*Exercise requirements*. Please show every line from the entries that carries the word "position".

*Records provided*.
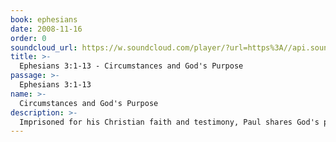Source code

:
 ```yaml
---
book: ephesians
date: 2008-11-16
order: 0
soundcloud_url: https://w.soundcloud.com/player/?url=https%3A//api.soundcloud.com/tracks/
title: >-
  Ephesians 3:1-13 - Circumstances and God's Purpose
passage: >-
  Ephesians 3:1-13
name: >-
  Circumstances and God's Purpose
description: >-
  Imprisoned for his Christian faith and testimony, Paul shares God's purpose for it all--to reveal the eternal mystery of God in Christ. You will be surprised. It involves you.
---
```


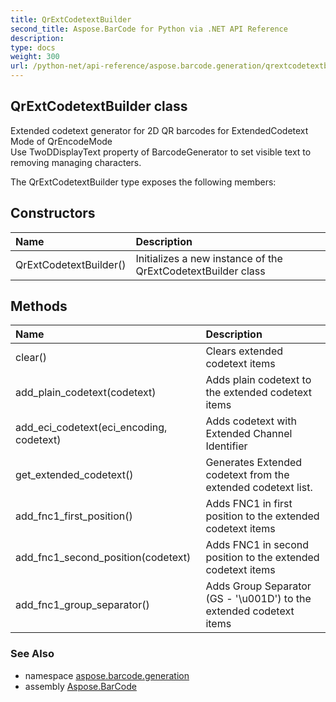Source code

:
 ```yaml
---
title: QrExtCodetextBuilder
second_title: Aspose.BarCode for Python via .NET API Reference
description: 
type: docs
weight: 300
url: /python-net/api-reference/aspose.barcode.generation/qrextcodetextbuilder/
---
```


## QrExtCodetextBuilder class

Extended codetext generator for 2D QR barcodes for ExtendedCodetext Mode of QrEncodeMode<br/>        Use TwoDDisplayText property of BarcodeGenerator to set visible text to removing managing characters.

The QrExtCodetextBuilder type exposes the following members:
## Constructors
| Name | Description |
| :- | :- |
|QrExtCodetextBuilder()|Initializes a new instance of the QrExtCodetextBuilder class|
## Methods
| Name | Description |
| :- | :- |
|clear()|Clears extended codetext items|
|add_plain_codetext(codetext)|Adds plain codetext to the extended codetext items|
|add_eci_codetext(eci_encoding, codetext)|Adds codetext with Extended Channel Identifier|
|get_extended_codetext()|Generates Extended codetext from the extended codetext list.|
|add_fnc1_first_position()|Adds FNC1 in first position to the extended codetext items|
|add_fnc1_second_position(codetext)|Adds FNC1 in second position to the extended codetext items|
|add_fnc1_group_separator()|Adds Group Separator (GS - '\\u001D') to the extended codetext items|

### See Also

* namespace [aspose.barcode.generation](/barcode/python-net/api-reference/aspose.barcode.generation/)
* assembly [Aspose.BarCode](/barcode/python-net/api-reference/)

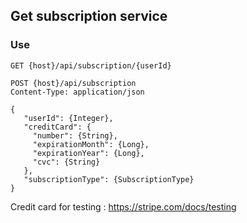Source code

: ## Get subscription service

### Use

```
GET {host}/api/subscription/{userId}
```
```
POST {host}/api/subscription
Content-Type: application/json

{
   "userId": {Integer},
   "creditCard": {
     "number": {String},
     "expirationMonth": {Long},
     "expirationYear": {Long},
     "cvc": {String}
   },
   "subscriptionType": {SubscriptionType}
}
```
Credit card for testing : https://stripe.com/docs/testing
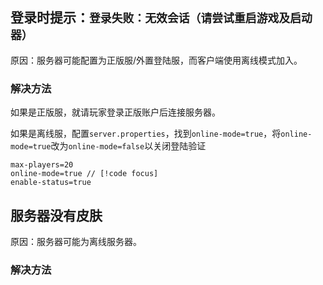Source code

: ## 登录时提示：`登录失败：无效会话（请尝试重启游戏及启动器）`

原因：服务器可能配置为正版服/外置登陆服，而客户端使用离线模式加入。

### 解决方法

如果是正版服，就请玩家登录正版账户后连接服务器。

如果是离线服，配置`server.properties`，找到`online-mode=true`，将`online-mode=true`改为`online-mode=false`以关闭登陆验证

``` properties{4}
max-players=20
online-mode=true // [!code focus]
enable-status=true
```

## 服务器没有皮肤

原因：服务器可能为离线服务器。

### 解决方法
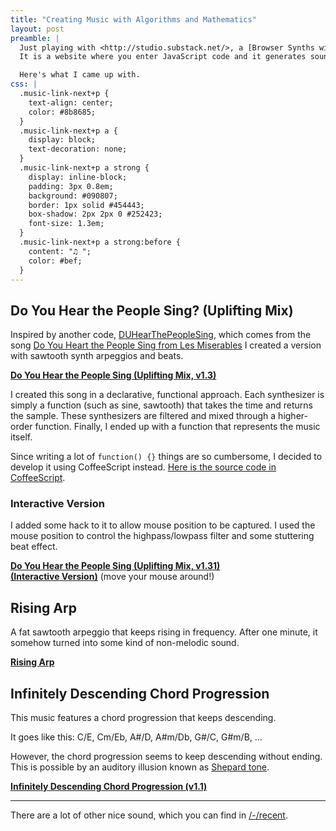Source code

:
 ```yaml
---
title: "Creating Music with Algorithms and Mathematics"
layout: post
preamble: |
  Just playing with <http://studio.substack.net/>, a [Browser Synths with Code Studio](http://dailyjs.com/2014/04/17/code-studio/).
  It is a website where you enter JavaScript code and it generates sound from it.

  Here's what I came up with.
css: |
  .music-link-next+p {
    text-align: center;
    color: #8b8685;
  }
  .music-link-next+p a {
    display: block;
    text-decoration: none;
  }
  .music-link-next+p a strong {
    display: inline-block;
    padding: 3px 0.8em;
    background: #090807;
    border: 1px solid #454443;
    box-shadow: 2px 2px 0 #252423;
    font-size: 1.3em;
  }
  .music-link-next+p a strong:before {
    content: "♫ ";
    color: #bef;
  }
---
```



Do You Hear the People Sing? (Uplifting Mix)
-------------------------------------------

Inspired by another code, [DUHearThePeopleSing](http://studio.substack.net/DUHearThePeopleSing%28v1.1%29?time=1397899959659),
which comes from the song [Do You Heart the People Sing from Les Miserables](http://www.youtube.com/watch?v=QngGvHTOKh4)
I created a version with sawtooth synth arpeggios and beats.

<div class="music-link-next"></div>

[__Do You Hear the People Sing (Uplifting Mix, v1.3)__](http://studio.substack.net/Do%20You%20Hear%20the%20People%20Sing%20%28Uplifting%20Mix,%20v1.3%29?time=1397997049050)

I created this song in a declarative, functional approach.
Each synthesizer is simply a function (such as sine, sawtooth)
that takes the time and returns the sample.
These synthesizers are filtered and mixed through a higher-order function.
Finally, I ended up with a function that represents the music itself.

Since writing a lot of `function() {}` things are so cumbersome,
I decided to develop it using CoffeeScript instead.
[Here is the source code in CoffeeScript](https://gist.github.com/dtinth/11080149).


### Interactive Version

I added some hack to it to allow mouse position to be captured.
I used the mouse position to control the highpass/lowpass filter and some
stuttering beat effect.

<div class="music-link-next"></div>

[__Do You Hear the People Sing (Uplifting Mix, v1.31)<br>(Interactive Version)__](http://studio.substack.net/Do%20You%20Hear%20the%20People%20Sing%20%28Uplifting%20Mix,%20v1.31%29%20%28Interactive%20Version%29?time=1398869551019) (move your mouse around!)





Rising Arp
----------

A fat sawtooth arpeggio that keeps rising in frequency.
After one minute, it somehow turned into some kind of non-melodic sound.

<div class="music-link-next"></div>

[__Rising Arp__](http://studio.substack.net/Rising%20Arp?time=1398097833196)




Infinitely Descending Chord Progression
---------------------------------------

This music features a chord progression that keeps descending.

It goes like this: C/E, Cm/Eb, A#/D, A#m/Db, G#/C, G#m/B, ...

However, the chord progression seems to keep descending without ending.
This is possible by an auditory illusion known as [Shepard tone](http://en.wikipedia.org/wiki/Shepard_tone).

<div class="music-link-next"></div>

[__Infinitely Descending Chord Progression (v1.1)__](http://studio.substack.net/Infinitely%20Descending%20Chord%20Progression%20%28v1.1%29?time=1398867258045)



---

There are a lot of other nice sound, which you can find in [/-/recent](http://studio.substack.net/-/recent).






























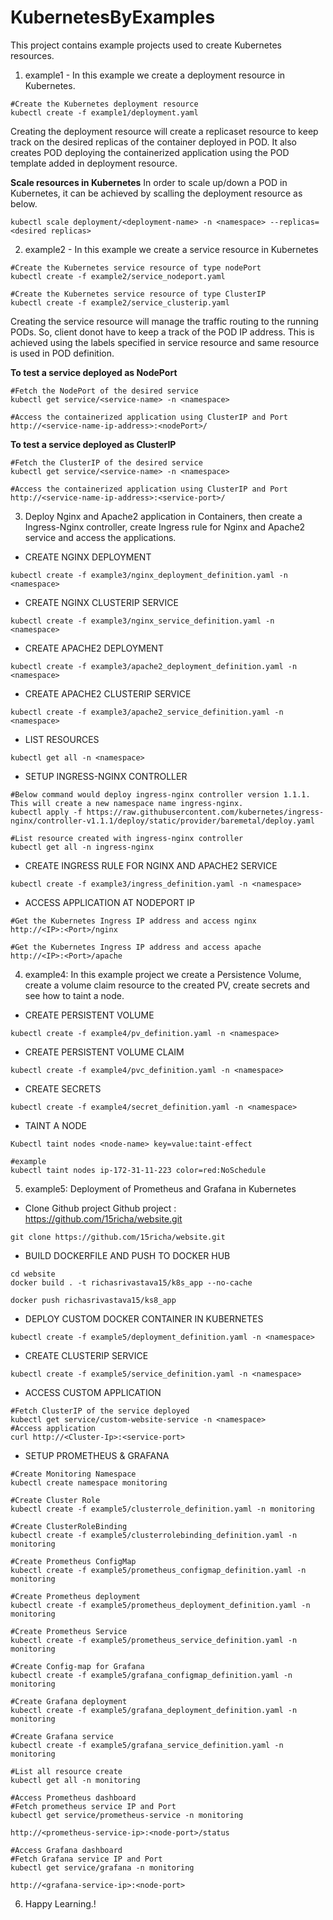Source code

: # KubernetesByExamples

This project contains example projects used to create Kubernetes resources.

1. example1 - In this example we create a deployment resource in Kubernetes.

```
#Create the Kubernetes deployment resource
kubectl create -f example1/deployment.yaml
```

Creating the deployment resource will create a replicaset resource to keep track on the desired replicas of the container deployed in POD. It also creates POD deploying the containerized application using the POD template added in deployment resource.

**Scale resources in Kubernetes**
In order to scale up/down a POD in Kubernetes, it can be achieved by scalling the deployment resource as below.
```
kubectl scale deployment/<deployment-name> -n <namespace> --replicas=<desired replicas>
```

2. example2 - In this example we create a service resource in Kubernetes

```
#Create the Kubernetes service resource of type nodePort
kubectl create -f example2/service_nodeport.yaml

#Create the Kubernetes service resource of type ClusterIP
kubectl create -f example2/service_clusterip.yaml
```

Creating the service resource will manage the traffic routing to the running PODs. So, client donot have to keep a track of the POD IP address. This is achieved using the labels specified in service resource and same resource is used in POD definition.

**To test a service deployed as NodePort**
```
#Fetch the NodePort of the desired service
kubectl get service/<service-name> -n <namespace>

#Access the containerized application using ClusterIP and Port
http://<service-name-ip-address>:<nodePort>/
```

**To test a service deployed as ClusterIP**
```
#Fetch the ClusterIP of the desired service
kubectl get service/<service-name> -n <namespace>

#Access the containerized application using ClusterIP and Port
http://<service-name-ip-address>:<service-port>/
```

3. Deploy Nginx and Apache2 application in Containers, then create a Ingress-Nginx controller, create Ingress rule for Nginx and Apache2 service and access the applications.

- CREATE NGINX DEPLOYMENT
```
kubectl create -f example3/nginx_deployment_definition.yaml -n <namespace>
```

- CREATE NGINX CLUSTERIP SERVICE
```
kubectl create -f example3/nginx_service_definition.yaml -n <namespace>
```

- CREATE APACHE2 DEPLOYMENT
```
kubectl create -f example3/apache2_deployment_definition.yaml -n <namespace>
```

- CREATE APACHE2 CLUSTERIP SERVICE
```
kubectl create -f example3/apache2_service_definition.yaml -n <namespace>
```

- LIST RESOURCES
```
kubectl get all -n <namespace>
```

- SETUP INGRESS-NGINX CONTROLLER
```
#Below command would deploy ingress-nginx controller version 1.1.1. This will create a new namespace name ingress-nginx.
kubectl apply -f https://raw.githubusercontent.com/kubernetes/ingress-nginx/controller-v1.1.1/deploy/static/provider/baremetal/deploy.yaml

#List resource created with ingress-nginx controller
kubectl get all -n ingress-nginx
```

- CREATE INGRESS RULE FOR NGINX AND APACHE2 SERVICE
```
kubectl create -f example3/ingress_definition.yaml -n <namespace>
```

- ACCESS APPLICATION AT NODEPORT IP
```
#Get the Kubernetes Ingress IP address and access nginx
http://<IP>:<Port>/nginx

#Get the Kubernetes Ingress IP address and access apache
http://<IP>:<Port>/apache
```

4. example4: In this example project we create a Persistence Volume, create a volume claim resource to the created PV, create secrets and see how to taint a node. 

- CREATE PERSISTENT VOLUME
```
kubectl create -f example4/pv_definition.yaml -n <namespace>
```
- CREATE PERSISTENT VOLUME CLAIM
```
kubectl create -f example4/pvc_definition.yaml -n <namespace>
```
- CREATE SECRETS
```
kubectl create -f example4/secret_definition.yaml -n <namespace>
```
- TAINT A NODE
```
Kubectl taint nodes <node-name> key=value:taint-effect

#example
kubectl taint nodes ip-172-31-11-223 color=red:NoSchedule
```

5. example5: Deployment of Prometheus and Grafana in Kubernetes

- Clone Github project
Github project : https://github.com/15richa/website.git
```
git clone https://github.com/15richa/website.git
```

- BUILD DOCKERFILE AND PUSH TO DOCKER HUB
```
cd website
docker build . -t richasrivastava15/k8s_app --no-cache

docker push richasrivastava15/ks8_app
```

- DEPLOY CUSTOM DOCKER CONTAINER IN KUBERNETES
```
kubectl create -f example5/deployment_definition.yaml -n <namespace>
```

- CREATE CLUSTERIP SERVICE
```
kubectl create -f example5/service_definition.yaml -n <namespace>
```

- ACCESS CUSTOM APPLICATION
```
#Fetch ClusterIP of the service deployed
kubectl get service/custom-website-service -n <namespace>
#Access application
curl http://<Cluster-Ip>:<service-port>
```

- SETUP PROMETHEUS & GRAFANA
```
#Create Monitoring Namespace
kubectl create namespace monitoring

#Create Cluster Role
kubectl create -f example5/clusterrole_definition.yaml -n monitoring

#Create ClusterRoleBinding
kubectl create -f example5/clusterrolebinding_definition.yaml -n monitoring

#Create Prometheus ConfigMap
kubectl create -f example5/prometheus_configmap_definition.yaml -n monitoring

#Create Prometheus deployment
kubectl create -f example5/prometheus_deployment_definition.yaml -n monitoring

#Create Prometheus Service
kubectl create -f example5/prometheus_service_definition.yaml -n monitoring

#Create Config-map for Grafana
kubectl create -f example5/grafana_configmap_definition.yaml -n monitoring

#Create Grafana deployment
kubectl create -f example5/grafana_deployment_definition.yaml -n monitoring

#Create Grafana service
kubectl create -f example5/grafana_service_definition.yaml -n monitoring

#List all resource create
kubectl get all -n monitoring

#Access Prometheus dashboard
#Fetch prometheus service IP and Port
kubectl get service/prometheus-service -n monitoring

http://<prometheus-service-ip>:<node-port>/status

#Access Grafana dashboard
#Fetch Grafana service IP and Port
kubectl get service/grafana -n monitoring

http://<grafana-service-ip>:<node-port>
```

6. Happy Learning.!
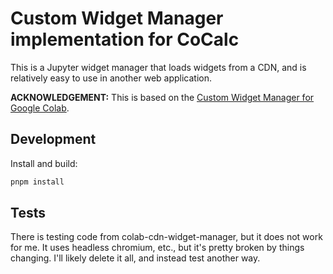 # Custom Widget Manager implementation for CoCalc

This is a Jupyter widget manager that loads widgets from a CDN, and is relatively
easy to use in another web application.

**ACKNOWLEDGEMENT:** This is based on the [Custom Widget Manager for Google Colab](https://github.com/googlecolab/colab-cdn-widget-manager).

## Development

Install and build:

```sh
pnpm install
```

## Tests

There is testing code from colab-cdn-widget-manager, but it does not work for me. It uses headless chromium, etc., but it's pretty broken by things changing. I'll likely delete it all, and instead test another way.
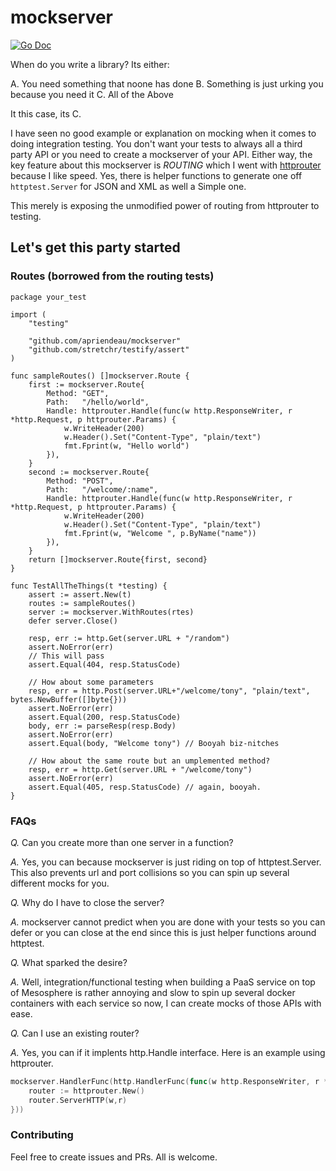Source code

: # mockserver

[![Go Doc](https://img.shields.io/badge/go-documentation-blue.svg?style=flat-square)](https://godoc.org/github.com/apriendeau/mockserver)

When do you write a library? Its either:

A. You need something that noone has done
B. Something is just urking you because you need it
C. All of the Above

It this case, its C.

I have seen no good example or explanation on mocking when it comes to doing
integration testing. You don't want your tests to always all a third party API
or you need to create a mockserver of your API. Either way, the key feature
about this mockserver is *ROUTING* which I went with [httprouter](github.com/julienschmidt/httprouter) because I like
speed. Yes, there is helper functions to generate one off `httptest.Server` for
JSON and XML as well a Simple one.

This merely is exposing the unmodified power of routing from httprouter to
testing.


## Let's get this party started

### Routes (borrowed from the routing tests)

```golang
package your_test

import (
	"testing"

	"github.com/apriendeau/mockserver"
	"github.com/stretchr/testify/assert"
)

func sampleRoutes() []mockserver.Route {
	first := mockserver.Route{
		Method: "GET",
		Path:   "/hello/world",
		Handle: httprouter.Handle(func(w http.ResponseWriter, r *http.Request, p httprouter.Params) {
			w.WriteHeader(200)
			w.Header().Set("Content-Type", "plain/text")
			fmt.Fprint(w, "Hello world")
		}),
	}
	second := mockserver.Route{
		Method: "POST",
		Path:   "/welcome/:name",
		Handle: httprouter.Handle(func(w http.ResponseWriter, r *http.Request, p httprouter.Params) {
			w.WriteHeader(200)
			w.Header().Set("Content-Type", "plain/text")
			fmt.Fprint(w, "Welcome ", p.ByName("name"))
		}),
	}
	return []mockserver.Route{first, second}
}

func TestAllTheThings(t *testing) {
	assert := assert.New(t)
	routes := sampleRoutes()
	server := mockserver.WithRoutes(rtes)
	defer server.Close()

	resp, err := http.Get(server.URL + "/random")
	assert.NoError(err)
	// This will pass
	assert.Equal(404, resp.StatusCode)

	// How about some parameters
	resp, err = http.Post(server.URL+"/welcome/tony", "plain/text", bytes.NewBuffer([]byte{}))
	assert.NoError(err)
	assert.Equal(200, resp.StatusCode)
	body, err := parseResp(resp.Body)
	assert.NoError(err)
	assert.Equal(body, "Welcome tony") // Booyah biz-nitches

	// How about the same route but an umplemented method?
	resp, err = http.Get(server.URL + "/welcome/tony")
	assert.NoError(err)
	assert.Equal(405, resp.StatusCode) // again, booyah.
}
```

### FAQs

*Q.* Can you create more than one server in a function?

*A.* Yes, you can because mockserver is just riding on top of httptest.Server.
This also prevents url and port collisions so you can spin up several different
mocks for you.

*Q.* Why do I have to close the server?

*A.* mockserver cannot predict when you are done with your tests so you can defer
or you can close at the end since this is just helper functions around httptest.

*Q.* What sparked the desire?

*A.* Well, integration/functional testing when building a PaaS service on top of
Mesosphere is rather annoying and slow to spin up several docker containers with
each service so now, I can create mocks of those APIs with ease.

*Q.* Can I use an existing router?

*A.* Yes, you can if it implents http.Handle interface. Here is an example using
httprouter.

```go
mockserver.HandlerFunc(http.HandlerFunc(func(w http.ResponseWriter, r *http.Request){
	router := httprouter.New()
	router.ServerHTTP(w,r)
}))

```

### Contributing

Feel free to create issues and PRs. All is welcome.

*Your response*.
|add_fnc1_first_position()|Adds FNC1 in first position to the extended codetext items|
|add_fnc1_second_position(codetext)|Adds FNC1 in second position to the extended codetext items|
I added some hack to it to allow mouse position to be captured.
I used the mouse position to control the highpass/lowpass filter and some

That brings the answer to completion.